Lee Samaha (3M): It would be an understatement to say the global growth environment is hard to predict. Despite Federal Reserve rate cuts, the benchmark 10-year Treasury yield is within touching distance of a year-long high at 4.69% at the time of writing.

These interest rate pressures will also likely slow some businesses at industrial and consumer products conglomerate 3M. So, don't be surprised if its revenue growth outlook for 2025 doesn't look so hot.

Still, there's more to investing than the top line, and 3M's potential to improve margins and earnings through CEO Bill Brown's restructuring plan is the key to the investment case. His plans are far-reaching and encompass returning the company to its traditional strength of developing innovative product introductions through research and development.

Meanwhile, Brown sees opportunities to enhance 3M's machinery asset utilization and on-time in full (OTIF) deliveries to customers, improve inventory turnover, consolidate suppliers, and implement lean management techniques.

The previous management should arguably have focused on these things. However, 3M spent years trying to improve its now spun-off healthcare business while battling and dealing with the uncertainty of litigation surrounding its production and use of PFAS chemicals and allegedly faulty combat arms earplugs.

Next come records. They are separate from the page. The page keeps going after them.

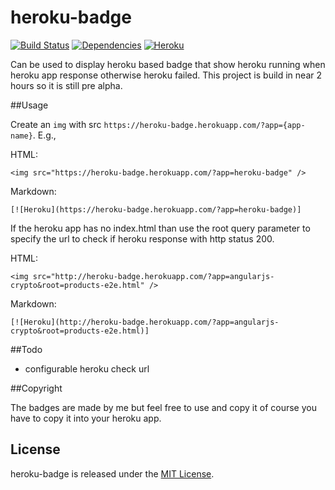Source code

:heroku-badge
==================
[![Build Status](https://travis-ci.org/pussinboots/heroku-badge.svg?branch=master)](https://travis-ci.org/pussinboots/heroku-badge)
[![Dependencies](https://david-dm.org/pussinboots/heroku-badge.png)](https://david-dm.org/pussinboots/heroku-badge)
[![Heroku](https://heroku-badge.herokuapp.com/?app=heroku-badge)](https://heroku-badge.herokuapp.com/projects.html)

Can be used to display heroku based badge that show heroku running when heroku app response otherwise heroku failed.
This project is build in near 2 hours so it is still pre alpha.

##Usage

Create an `img` with src `https://heroku-badge.herokuapp.com/?app={app-name}`. E.g.,

HTML:

    <img src="https://heroku-badge.herokuapp.com/?app=heroku-badge" />

Markdown:

    [![Heroku](https://heroku-badge.herokuapp.com/?app=heroku-badge)]


If the heroku app has no index.html than use the root query parameter to specify the url to check if heroku response with http status 200.

HTML:

    <img src="http://heroku-badge.herokuapp.com/?app=angularjs-crypto&root=products-e2e.html" />

Markdown:

    [![Heroku](http://heroku-badge.herokuapp.com/?app=angularjs-crypto&root=products-e2e.html)]

##Todo

* configurable heroku check url

##Copyright

The badges are made by me but feel free to use and copy it of course you have to copy it into your heroku app.

License
--------------

heroku-badge is released under the [MIT License](http://opensource.org/licenses/MIT).
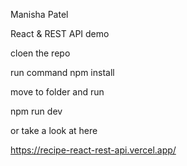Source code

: Manisha Patel

React & REST API demo

cloen the repo

run command npm install

move to folder and run

npm run dev

or take a look at here 

https://recipe-react-rest-api.vercel.app/

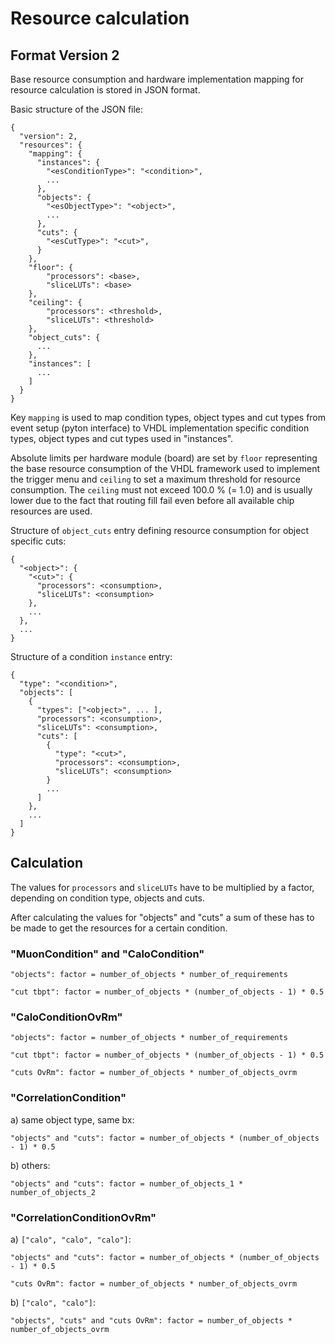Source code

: # Resource calculation

## Format Version 2

Base resource consumption and hardware implementation mapping for resource
calculation is stored in JSON format.

Basic structure of the JSON file:

    {
      "version": 2,
      "resources": {
        "mapping": {
          "instances": {
            "<esConditionType>": "<condition>",
            ...
          },
          "objects": {
            "<esObjectType>": "<object>",
            ...
          },
          "cuts": {
            "<esCutType>": "<cut>",
          }
        },
        "floor": {
            "processors": <base>,
            "sliceLUTs": <base>
        },
        "ceiling": {
            "processors": <threshold>,
            "sliceLUTs": <threshold>
        },
        "object_cuts": {
          ...
        },
        "instances": [
          ...
        ]
      }
    }

Key `mapping` is used to map condition types, object types and cut types from
event setup (pyton interface) to VHDL implementation specific condition types,
object types and cut types used in "instances".

Absolute limits per hardware module (board) are set by `floor` representing the
base resource consumption of the VHDL framework used to implement the trigger
menu and `ceiling` to set a maximum threshold for resource consumption. The
`ceiling` must not exceed 100.0 % (= 1.0) and is usually lower due to the fact
that routing fill fail even before all available chip resources are used.

Structure of `object_cuts` entry defining resource consumption for object
specific cuts:

    {
      "<object>": {
        "<cut>": {
          "processors": <consumption>,
          "sliceLUTs": <consumption>
        },
        ...
      },
      ...
    }

Structure of a condition `instance` entry:

    {
      "type": "<condition>",
      "objects": [
        {
          "types": ["<object>", ... ],
          "processors": <consumption>,
          "sliceLUTs": <consumption>,
          "cuts": [
            {
              "type": "<cut>",
              "processors": <consumption>,
              "sliceLUTs": <consumption>
            }
            ...
          ]
        },
        ...
      ]
    }


## Calculation

The values for `processors` and `sliceLUTs` have to be multiplied by a factor,
depending on condition type, objects and cuts.

After calculating the values for "objects" and "cuts" a sum of these has to be
made to get the resources for a certain condition.

### "MuonCondition" and "CaloCondition"

    "objects": factor = number_of_objects * number_of_requirements

    "cut tbpt": factor = number_of_objects * (number_of_objects - 1) * 0.5

### "CaloConditionOvRm"

    "objects": factor = number_of_objects * number_of_requirements

    "cut tbpt": factor = number_of_objects * (number_of_objects - 1) * 0.5

    "cuts OvRm": factor = number_of_objects * number_of_objects_ovrm

### "CorrelationCondition"

  a) same object type, same bx:

    "objects" and "cuts": factor = number_of_objects * (number_of_objects - 1) * 0.5

  b) others:

    "objects" and "cuts": factor = number_of_objects_1 * number_of_objects_2

### "CorrelationConditionOvRm"

  a) `["calo", "calo", "calo"]`:

    "objects" and "cuts": factor = number_of_objects * (number_of_objects - 1) * 0.5

    "cuts OvRm": factor = number_of_objects * number_of_objects_ovrm

  b) `["calo", "calo"]`:

    "objects", "cuts" and "cuts OvRm": factor = number_of_objects * number_of_objects_ovrm
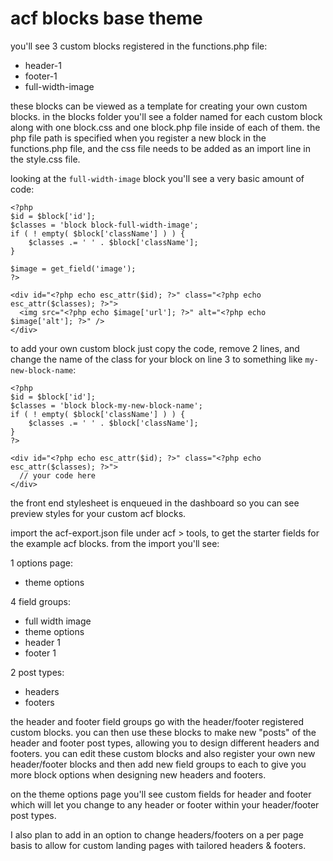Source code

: # acf blocks base theme

you'll see 3 custom blocks registered in the functions.php file:
- header-1
- footer-1
- full-width-image

these blocks can be viewed as a template for creating your own custom blocks. in the blocks folder you'll see a folder named for each custom block along with one block.css and one block.php file inside of each of them. the php file path is specified when you register a new block in the functions.php file, and the css file needs to be added as an import line in the style.css file.

looking at the `full-width-image` block you'll see a very basic amount of code:

    <?php
    $id = $block['id'];
    $classes = 'block block-full-width-image';
    if ( ! empty( $block['className'] ) ) {
        $classes .= ' ' . $block['className'];
    }
    
    $image = get_field('image');
    ?>
    
    <div id="<?php echo esc_attr($id); ?>" class="<?php echo esc_attr($classes); ?>">
      <img src="<?php echo $image['url']; ?>" alt="<?php echo $image['alt']; ?>" />
    </div>

to add your own custom block just copy the code, remove 2 lines, and change the name of the class for your block on line 3 to something like `my-new-block-name`:

    <?php
    $id = $block['id'];
    $classes = 'block block-my-new-block-name';
    if ( ! empty( $block['className'] ) ) {
        $classes .= ' ' . $block['className'];
    }
    ?>
    
    <div id="<?php echo esc_attr($id); ?>" class="<?php echo esc_attr($classes); ?>">
      // your code here
    </div>

the front end stylesheet is enqueued in the dashboard so you can see preview styles for your custom acf blocks.

import the acf-export.json file under acf > tools, to get the starter fields for the example acf blocks. from the import you'll see:

1 options page:
- theme options

4 field groups:
- full width image
- theme options
- header 1
- footer 1

2 post types:
- headers
- footers

the header and footer field groups go with the header/footer registered custom blocks. you can then use these blocks to make new "posts" of the header and footer post types, allowing you to design different headers and footers. you can edit these custom blocks and also register your own new header/footer blocks and then add new field groups to each to give you more block options when designing new headers and footers. 

on the theme options page you'll see custom fields for header and footer which will let you change to any header or footer within your header/footer post types.

I also plan to add in an option to change headers/footers on a per page basis to allow for custom landing pages with tailored headers & footers.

Those issues are now cleared, and while 3M has multiyear payments to make over the legal issues, at least it has clarity on them. Furthermore, with a new CEO at the helm, the potential for these self-help initiatives to drive margin expansion and, ultimately, earnings growth means there's significant upside potential for the stock.

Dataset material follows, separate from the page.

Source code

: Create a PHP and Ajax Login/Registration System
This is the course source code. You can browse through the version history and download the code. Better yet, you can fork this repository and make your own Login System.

Build a better passive income stream with Brookfield Infrastructure

Scott Levine (Brookfield Infrastructure): While the S&P 500 soared more than 23% in 2024, Brookfield Infrastructure failed to keep pace and notched only a 1% gain. And with it tumbling about 2% since the start of 2025, the stock is now hanging on the discount rack. Currently, units of Brookfield Infrastructure are valued at about 2.9 times operating cash flow, representing a discount to their five-year average cash flow multiple of 4.3.

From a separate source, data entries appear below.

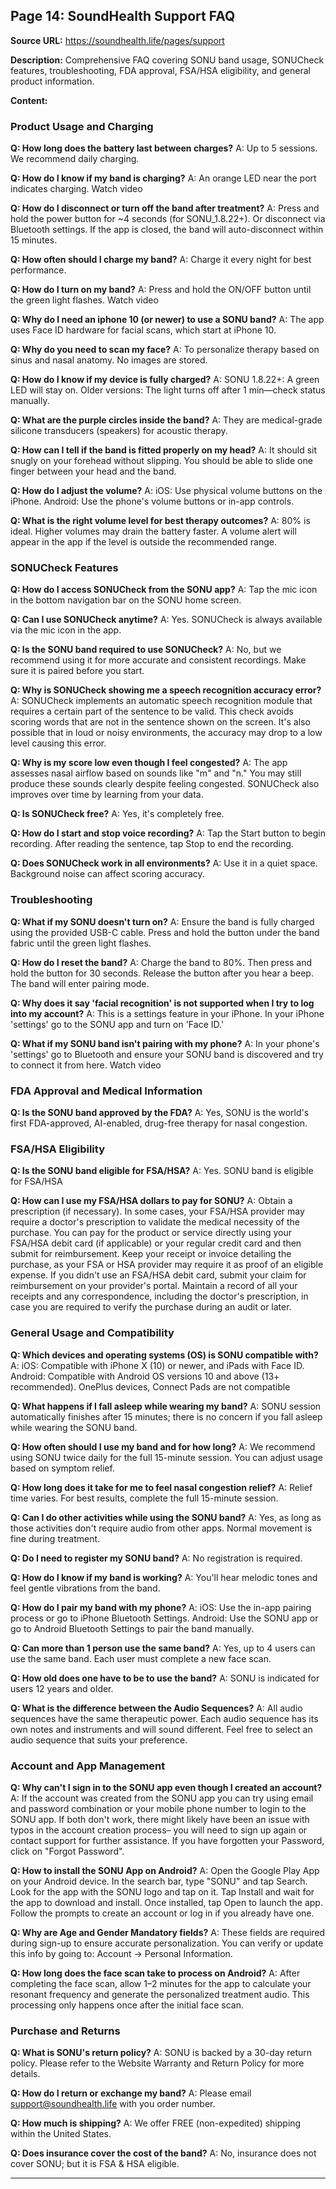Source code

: ## Page 14: SoundHealth Support FAQ

**Source URL:** https://soundhealth.life/pages/support

**Description:** Comprehensive FAQ covering SONU band usage, SONUCheck features, troubleshooting, FDA approval, FSA/HSA eligibility, and general product information.

**Content:**

### Product Usage and Charging

**Q: How long does the battery last between charges?**
A: Up to 5 sessions. We recommend daily charging.

**Q: How do I know if my band is charging?**
A: An orange LED near the port indicates charging. Watch video

**Q: How do I disconnect or turn off the band after treatment?**
A: Press and hold the power button for ~4 seconds (for SONU_1.8.22+). Or disconnect via Bluetooth settings. If the app is closed, the band will auto-disconnect within 15 minutes.

**Q: How often should I charge my band?**
A: Charge it every night for best performance.

**Q: How do I turn on my band?**
A: Press and hold the ON/OFF button until the green light flashes. Watch video

**Q: Why do I need an iphone 10 (or newer) to use a SONU band?**
A: The app uses Face ID hardware for facial scans, which start at iPhone 10.

**Q: Why do you need to scan my face?**
A: To personalize therapy based on sinus and nasal anatomy. No images are stored.

**Q: How do I know if my device is fully charged?**
A: SONU 1.8.22+: A green LED will stay on. Older versions: The light turns off after 1 min—check status manually.

**Q: What are the purple circles inside the band?**
A: They are medical-grade silicone transducers (speakers) for acoustic therapy.

**Q: How can I tell if the band is fitted properly on my head?**
A: It should sit snugly on your forehead without slipping. You should be able to slide one finger between your head and the band.

**Q: How do I adjust the volume?**
A: iOS: Use physical volume buttons on the iPhone. Android: Use the phone's volume buttons or in-app controls.

**Q: What is the right volume level for best therapy outcomes?**
A: 80% is ideal. Higher volumes may drain the battery faster. A volume alert will appear in the app if the level is outside the recommended range.

### SONUCheck Features

**Q: How do I access SONUCheck from the SONU app?**
A: Tap the mic icon in the bottom navigation bar on the SONU home screen.

**Q: Can I use SONUCheck anytime?**
A: Yes. SONUCheck is always available via the mic icon in the app.

**Q: Is the SONU band required to use SONUCheck?**
A: No, but we recommend using it for more accurate and consistent recordings. Make sure it is paired before you start.

**Q: Why is SONUCheck showing me a speech recognition accuracy error?**
A: SONUCheck implements an automatic speech recognition module that requires a certain part of the sentence to be valid. This check avoids scoring words that are not in the sentence shown on the screen. It's also possible that in loud or noisy environments, the accuracy may drop to a low level causing this error.

**Q: Why is my score low even though I feel congested?**
A: The app assesses nasal airflow based on sounds like "m" and "n." You may still produce these sounds clearly despite feeling congested. SONUCheck also improves over time by learning from your data.

**Q: Is SONUCheck free?**
A: Yes, it's completely free.

**Q: How do I start and stop voice recording?**
A: Tap the Start button to begin recording. After reading the sentence, tap Stop to end the recording.

**Q: Does SONUCheck work in all environments?**
A: Use it in a quiet space. Background noise can affect scoring accuracy.

### Troubleshooting

**Q: What if my SONU doesn't turn on?**
A: Ensure the band is fully charged using the provided USB-C cable. Press and hold the button under the band fabric until the green light flashes.

**Q: How do I reset the band?**
A: Charge the band to 80%. Then press and hold the button for 30 seconds. Release the button after you hear a beep. The band will enter pairing mode.

**Q: Why does it say 'facial recognition' is not supported when I try to log into my account?**
A: This is a settings feature in your iPhone. In your iPhone 'settings' go to the SONU app and turn on 'Face ID.'

**Q: What if my SONU band isn't pairing with my phone?**
A: In your phone's 'settings' go to Bluetooth and ensure your SONU band is discovered and try to connect it from here. Watch video

### FDA Approval and Medical Information

**Q: Is the SONU band approved by the FDA?**
A: Yes, SONU is the world's first FDA-approved, AI-enabled, drug-free therapy for nasal congestion.

### FSA/HSA Eligibility

**Q: Is the SONU band eligible for FSA/HSA?**
A: Yes. SONU band is eligible for FSA/HSA

**Q: How can I use my FSA/HSA dollars to pay for SONU?**
A: Obtain a prescription (if necessary). In some cases, your FSA/HSA provider may require a doctor's prescription to validate the medical necessity of the purchase. You can pay for the product or service directly using your FSA/HSA debit card (if applicable) or your regular credit card and then submit for reimbursement. Keep your receipt or invoice detailing the purchase, as your FSA or HSA provider may require it as proof of an eligible expense. If you didn't use an FSA/HSA debit card, submit your claim for reimbursement on your provider's portal. Maintain a record of all your receipts and any correspondence, including the doctor's prescription, in case you are required to verify the purchase during an audit or later.

### General Usage and Compatibility

**Q: Which devices and operating systems (OS) is SONU compatible with?**
A: iOS: Compatible with iPhone X (10) or newer, and iPads with Face ID. Android: Compatible with Android OS versions 10 and above (13+ recommended). OnePlus devices, Connect Pads are not compatible

**Q: What happens if I fall asleep while wearing my band?**
A: SONU session automatically finishes after 15 minutes; there is no concern if you fall asleep while wearing the SONU band.

**Q: How often should I use my band and for how long?**
A: We recommend using SONU twice daily for the full 15-minute session. You can adjust usage based on symptom relief.

**Q: How long does it take for me to feel nasal congestion relief?**
A: Relief time varies. For best results, complete the full 15-minute session.

**Q: Can I do other activities while using the SONU band?**
A: Yes, as long as those activities don't require audio from other apps. Normal movement is fine during treatment.

**Q: Do I need to register my SONU band?**
A: No registration is required.

**Q: How do I know if my band is working?**
A: You'll hear melodic tones and feel gentle vibrations from the band.

**Q: How do I pair my band with my phone?**
A: iOS: Use the in-app pairing process or go to iPhone Bluetooth Settings. Android: Use the SONU app or go to Android Bluetooth Settings to pair the band manually.

**Q: Can more than 1 person use the same band?**
A: Yes, up to 4 users can use the same band. Each user must complete a new face scan.

**Q: How old does one have to be to use the band?**
A: SONU is indicated for users 12 years and older.

**Q: What is the difference between the Audio Sequences?**
A: All audio sequences have the same therapeutic power. Each audio sequence has its own notes and instruments and will sound different. Feel free to select an audio sequence that suits your preference.

### Account and App Management

**Q: Why can't I sign in to the SONU app even though I created an account?**
A: If the account was created from the SONU app you can try using email and password combination or your mobile phone number to login to the SONU app. If both don't work, there might likely have been an issue with typos in the account creation process– you will need to sign up again or contact support for further assistance. If you have forgotten your Password, click on "Forgot Password".

**Q: How to install the SONU App on Android?**
A: Open the Google Play App on your Android device. In the search bar, type "SONU" and tap Search. Look for the app with the SONU logo and tap on it. Tap Install and wait for the app to download and install. Once installed, tap Open to launch the app. Follow the prompts to create an account or log in if you already have one.

**Q: Why are Age and Gender Mandatory fields?**
A: These fields are required during sign-up to ensure accurate personalization. You can verify or update this info by going to: Account → Personal Information.

**Q: How long does the face scan take to process on Android?**
A: After completing the face scan, allow 1–2 minutes for the app to calculate your resonant frequency and generate the personalized treatment audio. This processing only happens once after the initial face scan.

### Purchase and Returns

**Q: What is SONU's return policy?**
A: SONU is backed by a 30-day return policy. Please refer to the Website Warranty and Return Policy for more details.

**Q: How do I return or exchange my band?**
A: Please email support@soundhealth.life with you order number.

**Q: How much is shipping?**
A: We offer FREE (non-expedited) shipping within the United States.

**Q: Does insurance cover the cost of the band?**
A: No, insurance does not cover SONU; but it is FSA & HSA eligible.

---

With its global footprint, Brookfield Infrastructure operates a diversified portfolio of infrastructure assets. Transportation assets (e.g., rails, toll roads, and terminals) provide about 42% of the company's funds from operation (FFO), while midstream, utilities, and data (transmission and distribution as well as storage) assets represent 21%, 26%, and 11%, respectively. Management has excelled at growing value from these assets over the past 15 years.

From 2009 to 2023, Brookfield Infrastructure increased its FFO at a 15% compound annual growth rate. Although this achievement doesn't guarantee the company will recognize the same achievement in the future, it does foster confidence that the company will realize management's target of more than 10% annual growth in FFO per unit. This goal, in turn, is supported by the fact that Brookfield Infrastructure has projects in backlog totaling about $7.8 billion as of Sept. 30.

Income investors will certainly find the company's success at growing FFO -- and its expectation that it will continue to do so -- appealing, as it implies that the distributions will be well supported. Management has targeted consistent annual distribution growth of 5% to 9% for the foreseeable future.

Skeptics who fear the 5.2% forward-yielding distribution is jeopardizing the company's financial health should find their concerns cooled by the fact that both S&P Global Ratings and Fitch Ratings rate the company's balance sheet as investment-grade.

Should you buy these stocks now?

Individual investing goals will undoubtedly vary, but those looking for a compelling industrials conglomerate with the capacity for notable earnings growth should strongly consider 3M right now. Income investors, however, will certainly want to consider Brookfield Infrastructure, especially in light of the stock's attractive valuation.